Dataset entries:

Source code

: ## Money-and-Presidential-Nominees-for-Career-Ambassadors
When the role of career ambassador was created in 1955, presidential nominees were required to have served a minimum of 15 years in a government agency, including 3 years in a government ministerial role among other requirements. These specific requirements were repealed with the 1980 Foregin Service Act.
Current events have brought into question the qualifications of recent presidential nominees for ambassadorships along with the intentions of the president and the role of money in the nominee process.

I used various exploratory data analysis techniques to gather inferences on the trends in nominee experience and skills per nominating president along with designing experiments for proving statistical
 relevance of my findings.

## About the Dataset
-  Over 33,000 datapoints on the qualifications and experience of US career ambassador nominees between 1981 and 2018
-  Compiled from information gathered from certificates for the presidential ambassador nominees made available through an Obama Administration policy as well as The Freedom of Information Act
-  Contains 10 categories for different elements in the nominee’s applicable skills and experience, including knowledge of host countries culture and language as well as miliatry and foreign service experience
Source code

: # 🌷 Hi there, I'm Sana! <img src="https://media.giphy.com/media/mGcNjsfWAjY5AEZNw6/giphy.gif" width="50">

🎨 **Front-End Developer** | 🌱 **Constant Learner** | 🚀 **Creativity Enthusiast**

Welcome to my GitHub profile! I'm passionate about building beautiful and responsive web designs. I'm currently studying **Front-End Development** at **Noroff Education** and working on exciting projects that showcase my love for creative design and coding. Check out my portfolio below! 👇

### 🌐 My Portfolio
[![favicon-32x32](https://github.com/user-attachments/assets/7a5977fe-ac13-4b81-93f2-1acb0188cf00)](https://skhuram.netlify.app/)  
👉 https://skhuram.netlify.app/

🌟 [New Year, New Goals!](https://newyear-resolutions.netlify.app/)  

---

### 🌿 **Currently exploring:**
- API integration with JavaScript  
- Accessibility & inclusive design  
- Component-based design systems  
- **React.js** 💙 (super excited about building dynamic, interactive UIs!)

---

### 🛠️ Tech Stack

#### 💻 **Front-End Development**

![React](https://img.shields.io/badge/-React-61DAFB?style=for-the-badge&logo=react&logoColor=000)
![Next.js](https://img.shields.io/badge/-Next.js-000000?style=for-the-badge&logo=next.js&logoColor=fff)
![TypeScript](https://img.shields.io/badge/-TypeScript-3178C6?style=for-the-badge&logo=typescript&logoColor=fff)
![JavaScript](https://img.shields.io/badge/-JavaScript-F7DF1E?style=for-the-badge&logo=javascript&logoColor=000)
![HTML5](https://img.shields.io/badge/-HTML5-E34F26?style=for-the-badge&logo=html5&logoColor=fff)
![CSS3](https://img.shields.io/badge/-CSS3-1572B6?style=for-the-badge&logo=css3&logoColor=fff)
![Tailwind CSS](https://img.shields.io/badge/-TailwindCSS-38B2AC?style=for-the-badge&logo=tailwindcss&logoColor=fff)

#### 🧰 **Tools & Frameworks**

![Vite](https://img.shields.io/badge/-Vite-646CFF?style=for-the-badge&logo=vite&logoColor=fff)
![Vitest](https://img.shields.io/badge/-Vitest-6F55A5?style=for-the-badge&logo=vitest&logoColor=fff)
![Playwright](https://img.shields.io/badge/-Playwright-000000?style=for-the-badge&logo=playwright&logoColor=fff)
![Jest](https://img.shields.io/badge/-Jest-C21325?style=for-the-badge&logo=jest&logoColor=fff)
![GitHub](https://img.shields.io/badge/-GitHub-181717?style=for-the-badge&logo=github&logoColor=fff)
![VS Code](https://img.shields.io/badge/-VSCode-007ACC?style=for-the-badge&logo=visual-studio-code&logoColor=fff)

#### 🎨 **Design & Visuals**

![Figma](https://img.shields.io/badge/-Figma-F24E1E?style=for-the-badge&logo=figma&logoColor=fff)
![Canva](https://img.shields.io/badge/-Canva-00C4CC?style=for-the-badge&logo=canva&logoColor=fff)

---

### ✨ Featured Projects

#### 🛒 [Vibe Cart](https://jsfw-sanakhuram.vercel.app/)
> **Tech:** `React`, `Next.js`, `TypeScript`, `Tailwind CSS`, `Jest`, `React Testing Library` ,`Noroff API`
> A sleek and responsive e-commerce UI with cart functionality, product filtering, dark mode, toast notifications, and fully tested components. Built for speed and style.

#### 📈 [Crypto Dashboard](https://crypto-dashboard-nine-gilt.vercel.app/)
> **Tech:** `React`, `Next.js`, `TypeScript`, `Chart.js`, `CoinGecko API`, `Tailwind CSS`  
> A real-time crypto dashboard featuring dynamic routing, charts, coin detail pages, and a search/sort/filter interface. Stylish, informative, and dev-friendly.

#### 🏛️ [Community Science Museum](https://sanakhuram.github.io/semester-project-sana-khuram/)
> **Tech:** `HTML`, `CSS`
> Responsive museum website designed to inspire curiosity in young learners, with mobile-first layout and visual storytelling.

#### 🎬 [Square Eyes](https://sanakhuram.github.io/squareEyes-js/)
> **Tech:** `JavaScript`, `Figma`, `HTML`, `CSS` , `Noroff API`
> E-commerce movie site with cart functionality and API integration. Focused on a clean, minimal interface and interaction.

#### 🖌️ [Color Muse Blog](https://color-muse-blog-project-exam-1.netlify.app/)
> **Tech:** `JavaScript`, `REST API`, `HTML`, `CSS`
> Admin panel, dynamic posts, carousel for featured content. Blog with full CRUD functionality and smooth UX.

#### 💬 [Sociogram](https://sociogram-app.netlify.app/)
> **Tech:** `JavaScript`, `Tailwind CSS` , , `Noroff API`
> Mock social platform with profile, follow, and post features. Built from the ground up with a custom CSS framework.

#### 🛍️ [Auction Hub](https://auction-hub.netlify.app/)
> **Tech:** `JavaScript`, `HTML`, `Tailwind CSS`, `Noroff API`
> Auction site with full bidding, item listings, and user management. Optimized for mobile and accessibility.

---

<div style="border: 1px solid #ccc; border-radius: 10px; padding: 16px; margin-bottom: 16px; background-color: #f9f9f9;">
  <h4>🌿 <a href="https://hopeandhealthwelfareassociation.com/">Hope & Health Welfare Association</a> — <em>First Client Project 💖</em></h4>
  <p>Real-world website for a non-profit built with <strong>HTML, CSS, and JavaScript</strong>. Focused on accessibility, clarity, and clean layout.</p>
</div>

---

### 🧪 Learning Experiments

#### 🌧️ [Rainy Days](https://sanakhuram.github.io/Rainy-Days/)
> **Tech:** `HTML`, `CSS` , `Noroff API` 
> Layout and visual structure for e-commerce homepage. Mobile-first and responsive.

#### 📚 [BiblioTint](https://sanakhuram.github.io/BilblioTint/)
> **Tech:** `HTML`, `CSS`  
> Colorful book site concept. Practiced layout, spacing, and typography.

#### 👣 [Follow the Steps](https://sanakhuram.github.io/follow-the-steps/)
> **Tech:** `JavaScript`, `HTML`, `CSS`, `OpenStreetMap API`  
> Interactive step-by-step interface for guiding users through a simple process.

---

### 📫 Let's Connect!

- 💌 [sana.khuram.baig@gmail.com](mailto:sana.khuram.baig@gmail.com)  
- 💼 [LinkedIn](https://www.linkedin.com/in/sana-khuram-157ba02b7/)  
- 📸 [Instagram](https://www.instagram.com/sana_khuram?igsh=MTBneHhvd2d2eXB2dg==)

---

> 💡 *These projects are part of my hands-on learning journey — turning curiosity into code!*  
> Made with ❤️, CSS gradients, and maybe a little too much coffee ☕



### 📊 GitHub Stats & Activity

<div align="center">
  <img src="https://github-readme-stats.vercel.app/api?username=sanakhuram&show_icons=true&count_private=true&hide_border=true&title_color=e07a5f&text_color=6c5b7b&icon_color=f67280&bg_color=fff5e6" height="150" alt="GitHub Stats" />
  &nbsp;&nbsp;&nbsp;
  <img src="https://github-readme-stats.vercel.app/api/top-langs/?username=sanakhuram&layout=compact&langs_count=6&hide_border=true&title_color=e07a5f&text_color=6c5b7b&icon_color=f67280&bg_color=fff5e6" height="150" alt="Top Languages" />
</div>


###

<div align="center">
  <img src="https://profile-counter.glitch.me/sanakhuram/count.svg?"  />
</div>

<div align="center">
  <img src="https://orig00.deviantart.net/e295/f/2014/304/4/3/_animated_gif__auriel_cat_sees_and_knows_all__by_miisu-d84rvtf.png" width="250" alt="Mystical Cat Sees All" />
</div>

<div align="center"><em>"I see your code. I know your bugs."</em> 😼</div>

● **Work task**
Copy out the lines above word for word, stopping after the line containing "1981 and 2018".

● **Solution for this exercise**
Source code

: ## Money-and-Presidential-Nominees-for-Career-Ambassadors
When the role of career ambassador was created in 1955, presidential nominees were required to have served a minimum of 15 years in a government agency, including 3 years in a government ministerial role among other requirements. These specific requirements were repealed with the 1980 Foregin Service Act.
Current events have brought into question the qualifications of recent presidential nominees for ambassadorships along with the intentions of the president and the role of money in the nominee process.

I used various exploratory data analysis techniques to gather inferences on the trends in nominee experience and skills per nominating president along with designing experiments for proving statistical
 relevance of my findings.

## About the Dataset
-  Over 33,000 datapoints on the qualifications and experience of US career ambassador nominees between 1981 and 2018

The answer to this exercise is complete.